What Is the Medicaid Unwinding?
During the COVID-19 pandemic, Congress enacted continuous enrollment protections that prevented states from removing people from Medicaid. This safeguard kept millions of families covered during an unprecedented public health crisis. When those protections expired in March 2023, states began the massive process of re-evaluating eligibility for every person enrolled in Medicaid — more than 90 million people nationwide.
The unwinding process was always going to be disruptive, but the scale of coverage losses has exceeded even the most pessimistic projections. Millions of people have been disenrolled not because they are ineligible, but because of paperwork problems, outdated addresses, and bureaucratic backlogs. States have struggled to process the enormous volume of renewals, and many eligible families have fallen through the cracks.
By mid-2026, more than 25 million people have been disenrolled from Medicaid since the unwinding began. Independent analyses estimate that a significant share of those removed were still eligible for coverage but lost it due to procedural reasons rather than a genuine change in their circumstances.
Children Are the Hardest Hit
Children make up a disproportionate share of those losing Medicaid coverage during the unwinding. Nearly half of all Medicaid disenrollments have been children, even though kids are more likely to remain eligible than adults. This is because children do not fill out their own paperwork — they depend entirely on parents and guardians to navigate a renewal process that many families find confusing and inaccessible.
Before the unwinding, the nation's uninsured rate for children had reached historic lows, with Medicaid and CHIP covering more than 40 million kids. Now those gains are being reversed at an alarming pace. Pediatricians report seeing families show up for well-child visits only to discover their coverage has lapsed. Vaccinations, developmental screenings, and chronic disease management are all being disrupted.
The consequences extend far beyond individual doctor visits.
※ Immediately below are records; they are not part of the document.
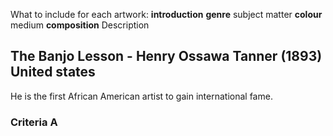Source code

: What to include for each artwork:
**introduction**
**genre**
subject matter
**colour** 
medium
**composition**
Description
## The Banjo Lesson - Henry Ossawa Tanner (1893) United states
He is the first African American artist to gain international fame. 
### Criteria A
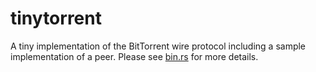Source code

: # tinytorrent

A tiny implementation of the BitTorrent wire protocol including a sample implementation of a peer. Please see [bin.rs](./src/bin.rs) for more details.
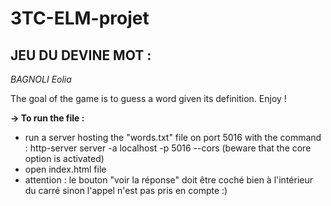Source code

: # 3TC-ELM-projet

## **JEU DU DEVINE MOT :**

_BAGNOLI Eolia_

The goal of the game is to guess a word given its definition. Enjoy !

**&rarr; To run the file :**

- run a server hosting the "words.txt" file on port 5016 with the command : http-server server -a localhost -p 5016 --cors (beware that the core option is activated)
- open index.html file
- attention : le bouton "voir la réponse" doit être coché bien à l'intérieur du carré sinon l'appel n'est pas pris en compte :)
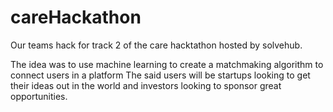 # careHackathon
Our teams hack for track 2 of the care hacktathon hosted by solvehub.

The idea was to use machine learning to create a matchmaking algorithm to connect users in a platform
The said users will be startups looking to get their ideas out in the world and investors looking to sponsor great opportunities.
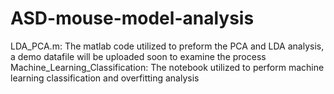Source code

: # ASD-mouse-model-analysis
LDA_PCA.m: The matlab code utilized to preform the PCA and LDA analysis, a demo datafile will be uploaded soon to examine the process
Machine_Learning_Classification: The notebook utilized to perform machine learning classification and overfitting analysis
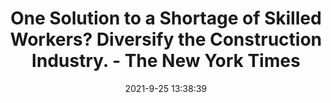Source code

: ---
"title": "One Solution to a Shortage of Skilled Workers? Diversify the Construction Industry. - The New York Times"
"date": "2021-9-25 13:38:39"
"feed_name": "GOOGLENEWSCONSTRUCTION"
"feed_website": "https://news.google.com/search?q=construction%2Bincident&hl=en-US&gl=US&ceid=US:en"
"feed_rss": "https://news.google.com/rss/search?q=construction%2Bincident&hl=en-US&gl=US&ceid=US:en"
"link": "https://www.nytimes.com/2021/09/25/business/dealbook/labor-shortage-diversity.html"
"file": "_posts/2021-1-1-c3f8ca5295f63c4f3f0f7e2ef406485bfa9671d2.md"
"accident": "0"
"drilling": "0"
"dead": "0"
"injured": "0"
"where": "unknown site"
---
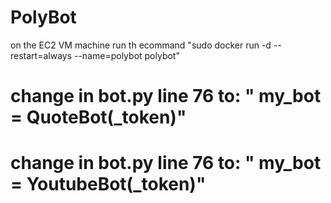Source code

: # PolyBot
on the EC2 VM machine run th ecommand "sudo docker run -d --restart=always --name=polybot polybot"

# change in bot.py line 76 to: "    my_bot = QuoteBot(_token)"
# change in bot.py line 76 to: "    my_bot = YoutubeBot(_token)"
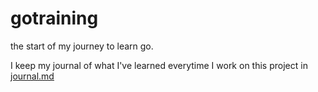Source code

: # gotraining

the start of my journey to learn go.

I keep my journal of what I've learned everytime I work on this project in [journal.md](https://github.com/lilsatya/gotraining/blob/master/journal.md)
Research consistently shows that children who lose health coverage are less likely to receive preventive care, more likely to end up in emergency rooms, and more likely to experience long-term health problems that follow them into adulthood.
What Families Can Do Right Now
If your family has received a Medicaid renewal notice, respond immediately — even if you believe your information is up to date. Contact your state Medicaid office to confirm your mailing address, phone number, and email are current. Many states now offer online renewal portals that can simplify the process significantly.
If your child has already been disenrolled, you may be able to request reinstatement or reapply. Most states have processes for restoring coverage when someone was removed due to a procedural error. Community health centers, legal aid organizations, and enrollment assisters can help families navigate the system at no cost.
Families should also explore whether their children qualify for CHIP, which covers children in families with incomes too high for Medicaid but too low to afford private insurance. In many states, CHIP enrollment remains open year-round and provides comprehensive pediatric coverage.
The 2026 Threat Makes It Worse
Even as millions of children are still recovering from the unwinding, proposed federal budget cuts threaten to make the crisis dramatically worse. Congressional proposals to cut more than $1 trillion from Medicaid would force states to slash enrollment, reduce benefits, or both. Independent analysts project that 7.5 million could lose Medicaid coverage under these plans, with children once again facing disproportionate harm.
The proposed cuts would come on top of the unwinding losses, creating a compounding coverage crisis. States that expanded Medicaid under the Affordable Care Act could be forced to roll back expansion, and per-capita cap proposals would shift costs to states that are already straining under tight budgets. The result would be fewer children with access to regular checkups, dental care, mental health services, and the preventive care that keeps them healthy.
Protecting Medicaid is not a partisan issue — it is a children's issue. Every child deserves access to a doctor, and the programs that make that possible are under the most serious threat they have faced in decades. Families, advocates, and communities must speak up now to ensure that no child loses the coverage they need.